Why could we, the girls, not let go? Is the concept that we are attractive only as long as we are sexy so ingrained in our minds that we cannot be a-sexy? And in the US! Hadn’t I come here for the equality I had always heard so much about? Over and over my eyes flit to the one Indian girl, but all her thumkas, all the mithun moves, all jhatkas had been smoothened away and she stood on her spot, lifting her arms above her head, curving first this way then that. And slowly I found myself imitating her and everyone else in the room.
So, I thought, it is not true that we act one way in front of guys and another way when by ourselves. All my life I had lived a dual personality. Before the other sex I had worn a certain smile, talked with certain vocabularies either added or reduced from my speech, been just wild enough but not beyond that, played the cute role…I had in short advertised myself as shamelessly as any other girl. However, once protected by my own sex, I became me – rash, irresponsible even, intelligent, fun, adventurous, everything else. On the dance floor in “Sisters” I felt my sex being stripped away from me. On it I was somehow condemned to live the staged and practiced life forever and at all moments, irrespective of who my audience was. Somehow the actress in all of us had won and we did not even know. It seemed there were cameras not only around me but within me and if I was to appease whoever it was that watches the films I had to give up being the freer, happier me. And for the first time I fucking wanted the fucking dance to end and I fucking wanted to go fucking home.

Friday, February 17, 2006

The funny cartoons!

When I went to the office J was printing out multiple copies of the Danish cartoons. He said he was going to distribute it to his undergraduate composition class and have his students discuss “free speech”. It was a good idea, I thought, since “free speech”, “debate”, “composition”, “liberty” kind of all go together. Then A came in and J, A and I got into a sort of discussion over the picture. I say sort of because the discussion did not last more than a minute. It got over the moment I said the Danish newspaper was rather thick headed if it did not understand what sacred meant and if it did not understand the times we are living in. I think J mumbled something about “talks” and “peace” but I could be wrong. He only mumbled.
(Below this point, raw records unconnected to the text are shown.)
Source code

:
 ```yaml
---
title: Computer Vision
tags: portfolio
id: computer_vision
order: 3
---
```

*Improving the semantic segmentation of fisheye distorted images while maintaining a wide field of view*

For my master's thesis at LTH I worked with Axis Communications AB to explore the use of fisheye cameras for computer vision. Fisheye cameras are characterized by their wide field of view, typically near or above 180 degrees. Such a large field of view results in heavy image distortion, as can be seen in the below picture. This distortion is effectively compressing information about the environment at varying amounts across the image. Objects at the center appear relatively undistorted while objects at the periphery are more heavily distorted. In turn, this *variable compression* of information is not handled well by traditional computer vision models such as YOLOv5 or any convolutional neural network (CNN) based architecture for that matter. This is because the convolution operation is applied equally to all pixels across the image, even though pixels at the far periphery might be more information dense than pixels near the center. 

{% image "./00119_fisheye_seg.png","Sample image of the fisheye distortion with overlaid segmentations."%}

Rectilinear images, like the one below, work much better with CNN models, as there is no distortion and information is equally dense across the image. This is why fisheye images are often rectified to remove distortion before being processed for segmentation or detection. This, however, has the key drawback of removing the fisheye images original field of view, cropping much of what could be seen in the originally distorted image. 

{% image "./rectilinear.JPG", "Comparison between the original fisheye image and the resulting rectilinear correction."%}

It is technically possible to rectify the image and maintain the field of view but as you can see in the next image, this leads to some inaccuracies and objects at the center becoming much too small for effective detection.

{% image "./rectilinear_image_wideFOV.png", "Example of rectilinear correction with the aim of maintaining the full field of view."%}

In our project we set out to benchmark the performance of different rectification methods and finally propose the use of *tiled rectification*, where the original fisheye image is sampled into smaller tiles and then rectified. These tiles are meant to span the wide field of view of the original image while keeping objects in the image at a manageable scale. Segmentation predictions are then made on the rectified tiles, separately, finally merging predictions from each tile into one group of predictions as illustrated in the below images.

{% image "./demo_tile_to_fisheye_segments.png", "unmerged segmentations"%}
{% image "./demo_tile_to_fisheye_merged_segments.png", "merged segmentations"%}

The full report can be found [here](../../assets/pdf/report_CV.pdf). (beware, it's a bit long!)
I watched Monty Python’s "Life of Brian" a few days back. For those who haven’t watched it, I recommend the movie. It is a HILARIOUS tale about Brian, Jesus’s contemporary. Brian was born the same day Jesus was under the same circumstances and lived and died a wonderfully similar life and death. Brian was a wise, kind, honest person who was crucified by Pilot. Brian pretty much died for the sins of his brethrens. Has beard, blah blah…pretty much looks like Jesus.
I read somewhere that Monty Python actually wanted to comment upon Christianity through the movie. He wanted to make a movie "Life of Jesus" but backed out because he thought Jesus was too religious and sacred a subject to be toyed with in such a manner. If Christianity had to be discussed it had to be discussed via a different medium.
Interesting. Wonder what happens to “free speech” here? Why not target Jesus? Why target a poor nobody Brian. How offensive! I mean, should Jesus be denied the privilege of ridicule?

There are lots of talks about how “fundamentalists” are using this situation for violence. Hmmm…well, that is true. Danish fundamentalists, Christian fundamentalists, Muslim fundamentalists…everybody just using the situation. Though of course, “fundamentalists” don’t really include Christians…wonder why.
I wonder if Bush, his army, his party, his views etc qualifies for fundamentalism. Maybe not. After all, using popular fear to bomb countries and keep alive a senseless war simply reinforces freedom of expression.
For those who are angry because America’s name has been dragged into this debate when it had nothing to do with the cartoons…well, America loves to do the “Right” thing. When countries like India and Pakistan did the “wrong” thing (testing nuclear bombs, for example) it promptly censored the nations and stopped providing them aids. Wonder how it will react towards the Danish. Another thing, J is an American.


Is making fun of religion funny? OF COURSE it is! Western movies are flooded with VERY funny allusions to the funnily sacred animal, the cow. Have you watched the innocuous, sweet, really talking about nothing movie, "The Bubble Boy"? It’s a so-so movie about nothing but it does a wonderful job of mocking Hinduism. Has a Shiva worshipping driver licking a phallus shaped ice-cream devastated by the death of a cow.
I am sure Bollywood is working to match the spoof. Half of Bollywood aspires to match Hollywood anyway. Bollywood can be brilliant at ripping off Hollywood tactics, Hollywood plots, Hollywood effects etc. Why not here?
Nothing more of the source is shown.